[RECORDS SHOWN]

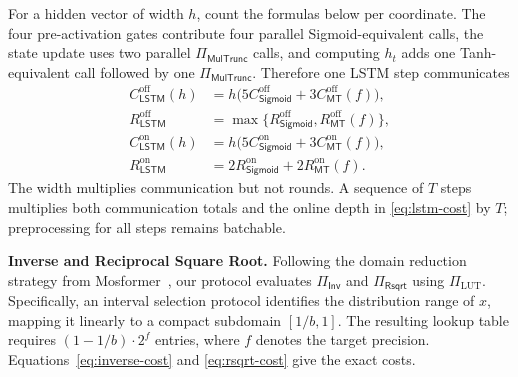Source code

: \documentclass[journal]{IEEEtran}
\theoremstyle{definition}
\theoremstyle{plain}
\newcommand{\MulTr}{\Pi_{\mathsf{MulTrunc}}}
\begin{document}
For a hidden vector of width $h$, count the formulas below per coordinate.
The four pre-activation gates contribute four parallel Sigmoid-equivalent
calls, the state update uses two parallel $\MulTr$ calls, and computing
$h_t$ adds one Tanh-equivalent call followed by one $\MulTr$. Therefore one
LSTM step communicates
\begin{equation}
\begin{aligned}
C^{\mathrm{off}}_{\mathsf{LSTM}}(h)
 &=h\bigl(5C^{\mathrm{off}}_{\mathsf{Sigmoid}}
          +3C^{\mathrm{off}}_{\mathsf{MT}}(f)\bigr),\\
R^{\mathrm{off}}_{\mathsf{LSTM}}
 &=\max\{R^{\mathrm{off}}_{\mathsf{Sigmoid}},
          R^{\mathrm{off}}_{\mathsf{MT}}(f)\},\\
C^{\mathrm{on}}_{\mathsf{LSTM}}(h)
 &=h\bigl(5C^{\mathrm{on}}_{\mathsf{Sigmoid}}
          +3C^{\mathrm{on}}_{\mathsf{MT}}(f)\bigr),\\
R^{\mathrm{on}}_{\mathsf{LSTM}}
 &=2R^{\mathrm{on}}_{\mathsf{Sigmoid}}
   +2R^{\mathrm{on}}_{\mathsf{MT}}(f).
\end{aligned}
\label{eq:lstm-cost}
\end{equation}
The width multiplies communication but not rounds. A sequence of $T$ steps
multiplies both communication totals and the online depth in
\eqref{eq:lstm-cost} by $T$; preprocessing for all steps remains batchable.

\textbf{Inverse and Reciprocal Square Root.} 
Following the domain reduction strategy from Mosformer~\cite{Mosformer}, 
our protocol evaluates $\Pi_{\mathsf{Inv}}$ and $\Pi_{\mathsf{Rsqrt}}$
using $\Pi_{\text{LUT}}$. Specifically, an interval 
selection protocol identifies the distribution range of $x$, 
mapping it linearly to a compact subdomain $[1/b, 1]$. The 
resulting lookup table requires $(1 - 1/b) \cdot 2^f$ entries, where $f$
denotes the target precision. Equations~\eqref{eq:inverse-cost} and
\eqref{eq:rsqrt-cost} give the exact costs.

\end{document}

[/RECORDS SHOWN]

#### EXERCISE DIRECTIONS
Reproduce the data above line for line, excluding every picture.

#### SOLUTION TO THE EXERCISE
Source code

: \documentclass[journal]{IEEEtran}
\theoremstyle{definition}
\theoremstyle{plain}
\newcommand{\MulTr}{\Pi_{\mathsf{MulTrunc}}}
\begin{document}
For a hidden vector of width $h$, count the formulas below per coordinate.
The four pre-activation gates contribute four parallel Sigmoid-equivalent
calls, the state update uses two parallel $\MulTr$ calls, and computing
$h_t$ adds one Tanh-equivalent call followed by one $\MulTr$. Therefore one
LSTM step communicates
\begin{equation}
\begin{aligned}
C^{\mathrm{off}}_{\mathsf{LSTM}}(h)
 &=h\bigl(5C^{\mathrm{off}}_{\mathsf{Sigmoid}}
          +3C^{\mathrm{off}}_{\mathsf{MT}}(f)\bigr),\\
R^{\mathrm{off}}_{\mathsf{LSTM}}
 &=\max\{R^{\mathrm{off}}_{\mathsf{Sigmoid}},
          R^{\mathrm{off}}_{\mathsf{MT}}(f)\},\\
C^{\mathrm{on}}_{\mathsf{LSTM}}(h)
 &=h\bigl(5C^{\mathrm{on}}_{\mathsf{Sigmoid}}
          +3C^{\mathrm{on}}_{\mathsf{MT}}(f)\bigr),\\
R^{\mathrm{on}}_{\mathsf{LSTM}}
 &=2R^{\mathrm{on}}_{\mathsf{Sigmoid}}
   +2R^{\mathrm{on}}_{\mathsf{MT}}(f).
\end{aligned}
\label{eq:lstm-cost}
\end{equation}
The width multiplies communication but not rounds. A sequence of $T$ steps
multiplies both communication totals and the online depth in
\eqref{eq:lstm-cost} by $T$; preprocessing for all steps remains batchable.

\textbf{Inverse and Reciprocal Square Root.} 
Following the domain reduction strategy from Mosformer~\cite{Mosformer}, 
our protocol evaluates $\Pi_{\mathsf{Inv}}$ and $\Pi_{\mathsf{Rsqrt}}$
using $\Pi_{\text{LUT}}$. Specifically, an interval 
selection protocol identifies the distribution range of $x$, 
mapping it linearly to a compact subdomain $[1/b, 1]$. The 
resulting lookup table requires $(1 - 1/b) \cdot 2^f$ entries, where $f$
denotes the target precision. Equations~\eqref{eq:inverse-cost} and
\eqref{eq:rsqrt-cost} give the exact costs.

\end{document}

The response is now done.